Los murciélagos han abandonado el campanario

Las víctimas se han desangrado

Rojas líneas de terciopelo sobre el ataúd

Bela Lugosi ha muerto…

 

Mecido por el suave movimiento del carruaje, cuya caja de madera cruje con los baches, el espectador avanza por un camino ascendente envuelto en la bruma, acompañado por el aullido de los lobos. En la alta cumbre de la montaña se levanta un castillo negro, como un gigante de piedra, visible a la luz de la tempestad. Circula la leyenda de que en este castillo, a cuyo pie corre turbio y espumoso un torrente, vive el último de una especie maldita. El último caballero de la Orden del Dragón Rojo; el voivoda de Valaquia… El Conde Drácula.

En la alta cumbre de la montaña se levanta un castillo negro...
En la alta cumbre de la montaña se levanta un castillo negro…

El pulso del espectador se acelera en cuanto salva el portón de madera claveteada y penetra en tal tenebrosa mansión. Descendiendo la escalinata lentamente, vestido con frac negro y capa de solapa escarlata y sosteniendo un candelabro que perfila en oro su figura, aparece el conde a dar la bienvenida:

-Yo soy Drácula.

Esta mítica imagen de la película rodada por Tod Browning (1931) -que inauguró la saga de aquellas formidables películas de terror de los años 30 y 40 del siglo pasado-, logró darle al personaje de Drácula las dotes de personalidad que tiene aun hoy en día. Y es que Bela Lugosi interpretó tan bien a este vampiro, que el legendario personaje le acabaría clavando sus colmillos en su cuello, bebiendo de su sangre y arrastrándolo al mundo de las sombras para siempre.

La legendaria imagen de Bela Lugosi como el conde Drácula

Nacido en 1882 con el nombre de Bela Ferenc Dezso Blasko, adoptó el apellido “Lugosi” a partir de su ciudad natal Lugoj, población a unos pocos kilómetros de Transilvania, en donde la leyenda del vampiro concebido por Bram Stoker era muy popular. Gracias a su presencia exótica, magnética y misteriosa, Lugosi consiguió convertirse en el rey del cine de Terror, e interpretó una serie de papeles exitosos siempre relacionados con el conde vampiro de Stoker.

Pero la implacable máquina arrolladora de Hollywood acabó por triturar a Lugosi. Se había encasillado totalmente, y sus papeles pasaron del vampiro sofisticado en aquellas películas inolvidables de terror gótico, a protagonizar cintas de serie B donde incluso se ridiculizaba al personaje. Ya en su etapa más delirante fue rescatado por Ed Wood, quien está considerado el peor director de la historia, para participar en unas películas de serie Z (y porque no hay más letras)
A medida que Lugosi fue perdiendo fama y nivel adquisitivo, también fue perdiendo la cordura.  Se volvió adicto a las drogas, y algunas noches salía a vagar por las calles de Hollywood vestido con su traje de conde Drácula, su frac de fiesta, su capa y su gomina, y molestaba a los transeúntes con sus desvaríos.

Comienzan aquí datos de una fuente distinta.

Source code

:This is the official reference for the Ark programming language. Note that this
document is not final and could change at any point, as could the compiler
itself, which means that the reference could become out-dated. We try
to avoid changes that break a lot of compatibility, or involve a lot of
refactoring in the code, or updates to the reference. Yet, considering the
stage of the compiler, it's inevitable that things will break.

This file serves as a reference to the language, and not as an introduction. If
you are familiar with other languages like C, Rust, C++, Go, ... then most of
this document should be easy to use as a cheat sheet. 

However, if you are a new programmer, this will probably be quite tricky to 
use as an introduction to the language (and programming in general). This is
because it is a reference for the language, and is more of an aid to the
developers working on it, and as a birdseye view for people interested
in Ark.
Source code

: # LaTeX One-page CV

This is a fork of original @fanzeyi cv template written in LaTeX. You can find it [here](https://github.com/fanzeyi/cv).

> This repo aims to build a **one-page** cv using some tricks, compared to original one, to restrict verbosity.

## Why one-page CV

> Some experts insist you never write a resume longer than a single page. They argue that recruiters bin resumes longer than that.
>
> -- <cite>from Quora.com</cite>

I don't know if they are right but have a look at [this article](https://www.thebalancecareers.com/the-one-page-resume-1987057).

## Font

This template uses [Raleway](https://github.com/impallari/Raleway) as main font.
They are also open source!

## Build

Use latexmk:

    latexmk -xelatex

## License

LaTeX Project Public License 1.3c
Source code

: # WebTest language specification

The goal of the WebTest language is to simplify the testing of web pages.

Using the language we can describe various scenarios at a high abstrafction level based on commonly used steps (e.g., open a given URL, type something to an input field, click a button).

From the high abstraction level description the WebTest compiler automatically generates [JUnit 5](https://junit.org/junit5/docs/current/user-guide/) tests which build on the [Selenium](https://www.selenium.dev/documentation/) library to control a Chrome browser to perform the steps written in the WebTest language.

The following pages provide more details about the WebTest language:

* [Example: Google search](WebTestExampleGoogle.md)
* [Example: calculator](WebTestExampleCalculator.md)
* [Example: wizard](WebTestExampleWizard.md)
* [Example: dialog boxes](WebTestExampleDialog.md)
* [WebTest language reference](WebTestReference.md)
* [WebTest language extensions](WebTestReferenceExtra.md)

Poster de la película DRACULA de 1931

Finalmente, murió de un ataque al corazón en 1956, a la edad de 73 años. Lugosi fue enterrado con su atuendo de vampiro, por lo que muchos de sus fans (entre los que me incluyo) están esperando ansiosos a que se levante de su tumba con espíritu renovado, sediento de sangre, y salve el deteriorado panorama del cine de terror actual.
Para mí, Lugosi es el Drácula por excelencia. El resto han sido aproximaciones, con mejor o peor resultado. Ni siquiera dos titanes como Vincent Price o Christopher Lee llegaron a su altura.
La diferencia radica en que Bela Lugosi no interpretaba a Drácula; él era Drácula. Su persona se funde con el personaje de manera que no se sabe dónde acaba uno y empieza el otro. Fue un actor perseguido por la desgracia, por una maldición típicamente romántica, al igual que el personaje a quien dio vida. ¿O fue el conde Drácula quien le dio vida a Bela Lugosi?… Pues cuenta la leyenda que la noche de su muerte, un murciélago apareció revoloteando por los pasillos del hospital, salió por una ventana y se perdió en la oscuridad.